**WHAT THIS TASK INVOLVES:** Write out exactly the lines of the entries below from the one holding "The presented write" to the one holding "The erase operation", inclusive, and leave out all other lines.
________________________
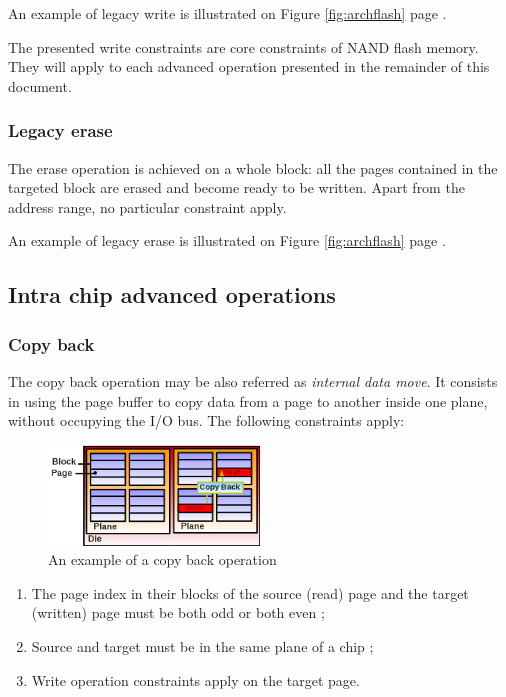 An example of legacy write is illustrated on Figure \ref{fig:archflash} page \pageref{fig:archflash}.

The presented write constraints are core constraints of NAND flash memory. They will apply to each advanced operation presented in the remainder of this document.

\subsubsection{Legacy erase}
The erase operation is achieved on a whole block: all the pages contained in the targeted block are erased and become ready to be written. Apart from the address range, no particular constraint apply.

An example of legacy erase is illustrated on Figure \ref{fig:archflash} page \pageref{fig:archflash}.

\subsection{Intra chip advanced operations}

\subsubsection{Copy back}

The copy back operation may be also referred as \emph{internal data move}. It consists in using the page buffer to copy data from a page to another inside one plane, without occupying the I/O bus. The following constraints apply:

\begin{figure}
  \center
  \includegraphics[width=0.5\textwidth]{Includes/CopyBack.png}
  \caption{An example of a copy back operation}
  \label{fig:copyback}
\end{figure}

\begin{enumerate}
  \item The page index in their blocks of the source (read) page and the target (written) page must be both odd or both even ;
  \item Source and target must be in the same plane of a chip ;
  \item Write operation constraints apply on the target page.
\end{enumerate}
________________________
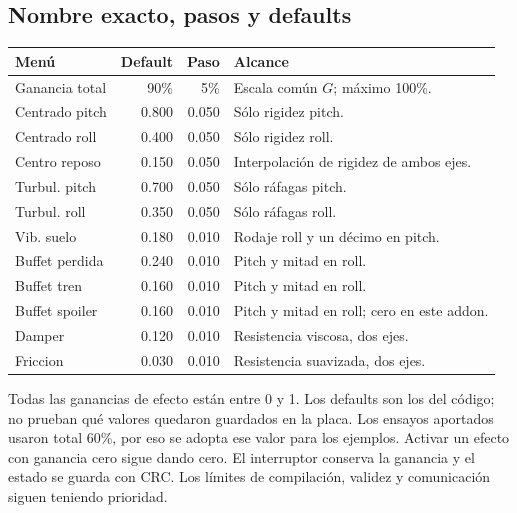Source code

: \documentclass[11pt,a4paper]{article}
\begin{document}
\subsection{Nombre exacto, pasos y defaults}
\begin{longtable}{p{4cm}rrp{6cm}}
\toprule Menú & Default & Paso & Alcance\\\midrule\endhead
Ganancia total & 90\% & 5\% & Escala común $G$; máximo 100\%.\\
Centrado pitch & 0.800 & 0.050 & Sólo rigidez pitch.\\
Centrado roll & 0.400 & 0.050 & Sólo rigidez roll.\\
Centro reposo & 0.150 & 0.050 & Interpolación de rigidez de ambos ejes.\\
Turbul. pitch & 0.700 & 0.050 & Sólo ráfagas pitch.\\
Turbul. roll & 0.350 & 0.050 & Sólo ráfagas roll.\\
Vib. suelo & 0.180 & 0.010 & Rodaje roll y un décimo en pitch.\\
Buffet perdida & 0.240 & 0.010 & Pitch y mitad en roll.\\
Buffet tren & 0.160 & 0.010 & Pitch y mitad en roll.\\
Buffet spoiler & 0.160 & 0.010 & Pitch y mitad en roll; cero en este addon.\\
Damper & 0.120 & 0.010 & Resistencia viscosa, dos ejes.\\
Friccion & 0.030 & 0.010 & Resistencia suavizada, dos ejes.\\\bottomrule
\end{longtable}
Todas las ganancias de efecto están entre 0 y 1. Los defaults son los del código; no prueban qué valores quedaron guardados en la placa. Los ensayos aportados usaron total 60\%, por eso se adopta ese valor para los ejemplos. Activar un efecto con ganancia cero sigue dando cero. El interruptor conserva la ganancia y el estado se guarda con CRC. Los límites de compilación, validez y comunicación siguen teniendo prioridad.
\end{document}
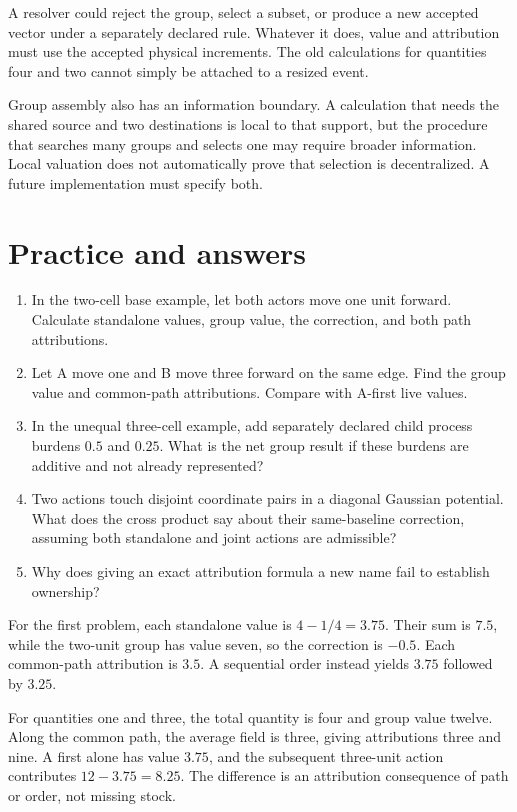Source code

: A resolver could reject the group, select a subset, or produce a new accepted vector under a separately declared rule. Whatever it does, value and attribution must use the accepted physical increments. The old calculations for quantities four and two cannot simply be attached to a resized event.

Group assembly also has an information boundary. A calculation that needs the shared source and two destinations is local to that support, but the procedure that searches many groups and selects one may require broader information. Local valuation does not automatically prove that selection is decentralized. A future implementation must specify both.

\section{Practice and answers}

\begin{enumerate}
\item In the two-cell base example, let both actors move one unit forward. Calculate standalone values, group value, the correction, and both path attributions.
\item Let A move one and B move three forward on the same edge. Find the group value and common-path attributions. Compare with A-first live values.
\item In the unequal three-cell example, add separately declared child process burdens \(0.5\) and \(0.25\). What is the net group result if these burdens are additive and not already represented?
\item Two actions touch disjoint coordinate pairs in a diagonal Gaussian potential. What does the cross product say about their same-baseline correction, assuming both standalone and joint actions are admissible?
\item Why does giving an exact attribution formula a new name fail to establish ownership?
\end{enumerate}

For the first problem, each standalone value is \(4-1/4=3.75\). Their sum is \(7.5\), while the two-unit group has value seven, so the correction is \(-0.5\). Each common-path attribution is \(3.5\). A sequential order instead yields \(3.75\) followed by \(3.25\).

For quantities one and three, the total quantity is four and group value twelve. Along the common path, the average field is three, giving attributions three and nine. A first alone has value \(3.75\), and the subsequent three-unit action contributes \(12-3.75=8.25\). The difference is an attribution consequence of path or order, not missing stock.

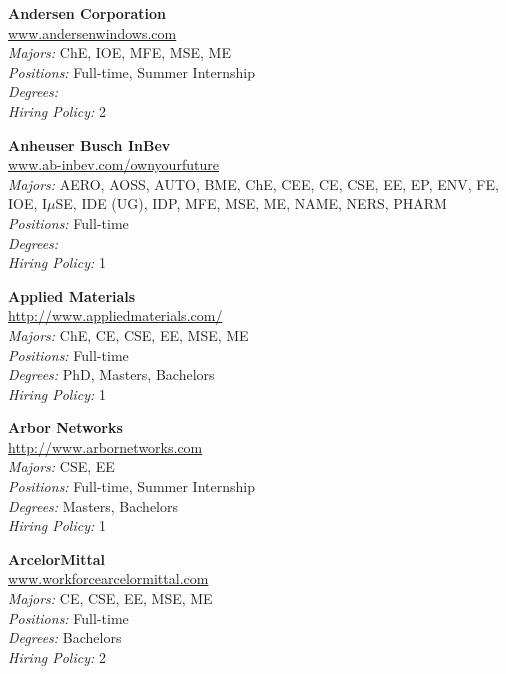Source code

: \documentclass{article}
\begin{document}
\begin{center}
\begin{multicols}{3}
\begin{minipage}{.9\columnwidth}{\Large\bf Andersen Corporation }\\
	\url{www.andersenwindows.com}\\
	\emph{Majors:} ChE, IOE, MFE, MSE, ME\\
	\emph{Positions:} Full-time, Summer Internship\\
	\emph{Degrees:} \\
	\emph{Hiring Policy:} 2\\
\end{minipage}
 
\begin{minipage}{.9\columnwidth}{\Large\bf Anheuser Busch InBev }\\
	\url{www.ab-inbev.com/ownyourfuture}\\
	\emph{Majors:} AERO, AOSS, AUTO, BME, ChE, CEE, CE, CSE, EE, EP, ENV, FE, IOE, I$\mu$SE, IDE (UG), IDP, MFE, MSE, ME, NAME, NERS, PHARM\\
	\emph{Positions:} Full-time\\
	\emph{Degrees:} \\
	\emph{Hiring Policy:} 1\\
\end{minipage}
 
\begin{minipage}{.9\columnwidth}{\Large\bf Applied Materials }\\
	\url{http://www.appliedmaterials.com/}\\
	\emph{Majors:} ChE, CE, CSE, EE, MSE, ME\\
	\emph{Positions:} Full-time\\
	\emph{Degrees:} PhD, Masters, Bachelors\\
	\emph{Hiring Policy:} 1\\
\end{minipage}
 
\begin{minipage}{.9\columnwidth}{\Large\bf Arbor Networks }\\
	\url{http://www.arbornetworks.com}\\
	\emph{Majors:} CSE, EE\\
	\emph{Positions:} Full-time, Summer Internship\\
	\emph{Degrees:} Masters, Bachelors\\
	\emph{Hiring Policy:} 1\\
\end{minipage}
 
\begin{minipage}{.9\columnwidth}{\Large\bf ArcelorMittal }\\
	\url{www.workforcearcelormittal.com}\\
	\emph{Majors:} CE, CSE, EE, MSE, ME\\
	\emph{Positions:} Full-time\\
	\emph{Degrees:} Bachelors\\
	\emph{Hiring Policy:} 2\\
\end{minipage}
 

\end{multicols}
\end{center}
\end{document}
________________________
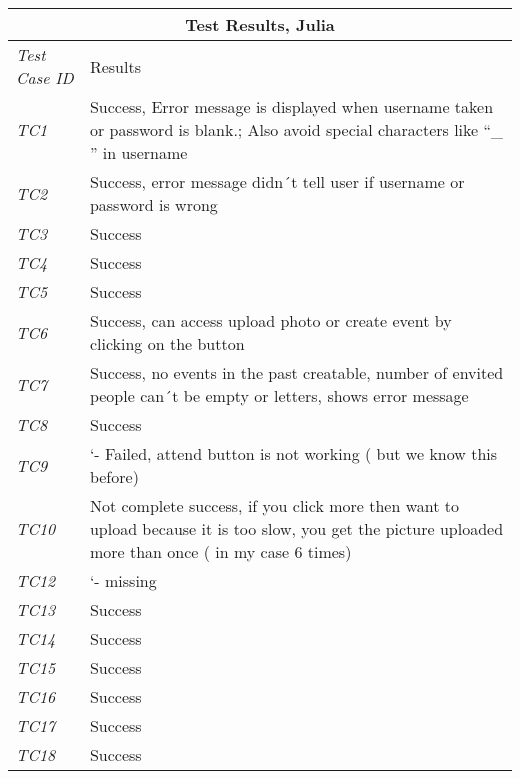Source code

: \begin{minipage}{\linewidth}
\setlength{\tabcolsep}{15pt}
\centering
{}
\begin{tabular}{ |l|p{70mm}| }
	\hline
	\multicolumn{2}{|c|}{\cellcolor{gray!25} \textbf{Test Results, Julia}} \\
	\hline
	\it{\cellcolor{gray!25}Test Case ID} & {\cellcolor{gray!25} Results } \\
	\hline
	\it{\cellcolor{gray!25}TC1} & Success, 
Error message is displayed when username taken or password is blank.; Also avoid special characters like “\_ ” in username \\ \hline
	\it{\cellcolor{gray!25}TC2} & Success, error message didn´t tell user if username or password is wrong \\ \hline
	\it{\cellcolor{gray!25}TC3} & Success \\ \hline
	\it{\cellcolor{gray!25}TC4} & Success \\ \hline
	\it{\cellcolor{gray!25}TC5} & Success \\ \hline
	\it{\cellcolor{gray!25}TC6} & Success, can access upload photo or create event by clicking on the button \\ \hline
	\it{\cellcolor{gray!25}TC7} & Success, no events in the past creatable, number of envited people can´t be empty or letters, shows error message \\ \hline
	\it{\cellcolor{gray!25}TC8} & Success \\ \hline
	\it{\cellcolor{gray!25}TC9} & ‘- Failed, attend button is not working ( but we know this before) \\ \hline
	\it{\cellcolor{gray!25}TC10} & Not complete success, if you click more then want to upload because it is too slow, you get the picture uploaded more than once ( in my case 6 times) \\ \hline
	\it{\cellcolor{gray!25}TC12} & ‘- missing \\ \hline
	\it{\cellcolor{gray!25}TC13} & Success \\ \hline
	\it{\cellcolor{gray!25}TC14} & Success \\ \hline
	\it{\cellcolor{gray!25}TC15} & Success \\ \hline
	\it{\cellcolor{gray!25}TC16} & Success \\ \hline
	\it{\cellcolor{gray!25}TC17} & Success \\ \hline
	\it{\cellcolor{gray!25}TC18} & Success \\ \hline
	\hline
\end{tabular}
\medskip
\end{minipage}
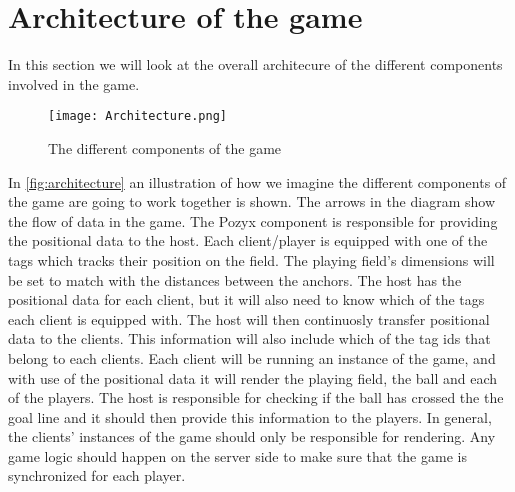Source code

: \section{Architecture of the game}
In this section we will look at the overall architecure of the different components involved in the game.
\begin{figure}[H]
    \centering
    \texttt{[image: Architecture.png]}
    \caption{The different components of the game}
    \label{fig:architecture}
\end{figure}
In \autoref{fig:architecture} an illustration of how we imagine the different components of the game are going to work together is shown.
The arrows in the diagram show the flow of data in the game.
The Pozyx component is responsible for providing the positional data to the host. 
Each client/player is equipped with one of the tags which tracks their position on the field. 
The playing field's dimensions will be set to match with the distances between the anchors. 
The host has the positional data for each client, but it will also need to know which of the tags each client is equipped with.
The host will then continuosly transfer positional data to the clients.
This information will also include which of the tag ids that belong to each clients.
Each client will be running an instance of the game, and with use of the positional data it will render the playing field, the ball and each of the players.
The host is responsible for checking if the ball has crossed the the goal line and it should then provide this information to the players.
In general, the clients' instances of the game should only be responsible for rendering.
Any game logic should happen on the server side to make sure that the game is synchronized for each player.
________________________
**WRITTEN RESPONSE:**
The presented write constraints are core constraints of NAND flash memory. They will apply to each advanced operation presented in the remainder of this document.

\subsubsection{Legacy erase}
The erase operation is achieved on a whole block: all the pages contained in the targeted block are erased and become ready to be written. Apart from the address range, no particular constraint apply.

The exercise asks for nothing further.